Models#

All 2D models originally published in the Cellpose and Omnipose papers use nchan=2. This is because Cellpose defaults are set to train models that use two channels for segmentation (usually cytoplasm and nucleus). Images without a second channel are just padded with 0s. I think most users will train Omnipose on mono-channel images, so now nchan=1 by default.

Tip

Always specify nchan and nclasses when training and evaluating models.

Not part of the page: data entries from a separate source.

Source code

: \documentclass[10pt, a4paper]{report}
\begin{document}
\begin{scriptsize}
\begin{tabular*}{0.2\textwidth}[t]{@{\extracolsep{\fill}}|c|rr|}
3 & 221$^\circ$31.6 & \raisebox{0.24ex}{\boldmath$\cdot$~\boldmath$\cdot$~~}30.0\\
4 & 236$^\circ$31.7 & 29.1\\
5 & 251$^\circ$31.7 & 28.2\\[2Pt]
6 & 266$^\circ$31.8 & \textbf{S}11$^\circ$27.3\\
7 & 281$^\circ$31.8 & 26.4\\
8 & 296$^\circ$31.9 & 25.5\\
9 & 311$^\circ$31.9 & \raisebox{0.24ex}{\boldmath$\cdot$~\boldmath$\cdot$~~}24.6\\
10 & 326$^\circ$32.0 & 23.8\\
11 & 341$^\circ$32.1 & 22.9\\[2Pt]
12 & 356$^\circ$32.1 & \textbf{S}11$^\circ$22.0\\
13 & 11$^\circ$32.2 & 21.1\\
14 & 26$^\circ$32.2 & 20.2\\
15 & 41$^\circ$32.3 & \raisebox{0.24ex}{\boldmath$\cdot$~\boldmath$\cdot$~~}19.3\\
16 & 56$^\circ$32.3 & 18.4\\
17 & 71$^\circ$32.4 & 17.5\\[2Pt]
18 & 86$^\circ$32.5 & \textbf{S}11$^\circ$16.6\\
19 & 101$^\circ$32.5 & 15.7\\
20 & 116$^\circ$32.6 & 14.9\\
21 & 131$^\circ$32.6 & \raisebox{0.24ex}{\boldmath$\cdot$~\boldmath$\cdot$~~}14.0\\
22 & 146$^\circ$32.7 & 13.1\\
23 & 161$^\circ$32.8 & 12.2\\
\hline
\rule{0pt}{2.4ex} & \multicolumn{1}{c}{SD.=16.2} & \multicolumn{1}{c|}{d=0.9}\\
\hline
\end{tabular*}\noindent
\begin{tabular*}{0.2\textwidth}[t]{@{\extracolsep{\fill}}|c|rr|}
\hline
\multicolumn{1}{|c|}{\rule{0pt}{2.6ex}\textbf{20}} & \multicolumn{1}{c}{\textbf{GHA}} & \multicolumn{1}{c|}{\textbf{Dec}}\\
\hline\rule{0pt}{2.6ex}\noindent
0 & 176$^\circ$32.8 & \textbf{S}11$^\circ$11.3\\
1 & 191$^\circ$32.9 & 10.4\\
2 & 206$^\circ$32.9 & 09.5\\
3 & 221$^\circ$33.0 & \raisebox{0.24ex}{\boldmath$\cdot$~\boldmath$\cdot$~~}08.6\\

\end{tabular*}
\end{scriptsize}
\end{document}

Omnipose used to have a boundary prediction, so nclasses=3 (flow field, distance field, and boundary field in 2D). The current version of Omnipose no longer needs a boundary prediction, so nclasses=2 is the default.

See the table below for named models and their corresponding nchan, nclasses.

Pretrained models#

model

nchan

nclasses

dim

bact_phase_omni

2

3

2

bact_fluor_omni

2

3

2

cyto2_omni

2

3

2

worm_omni

2

3

2

plant_omni

2

3

3

bact_phase_omni_2

1

2

2

Cellpose models all have nchan=2, nclasses=2, and dim=2 (3D Cellpose uses 2D models to approximate 3D output). This means that if you wanted to, you could train an Omnipose model based on a Cellpose model using these hyperparameters (see Transfer learning).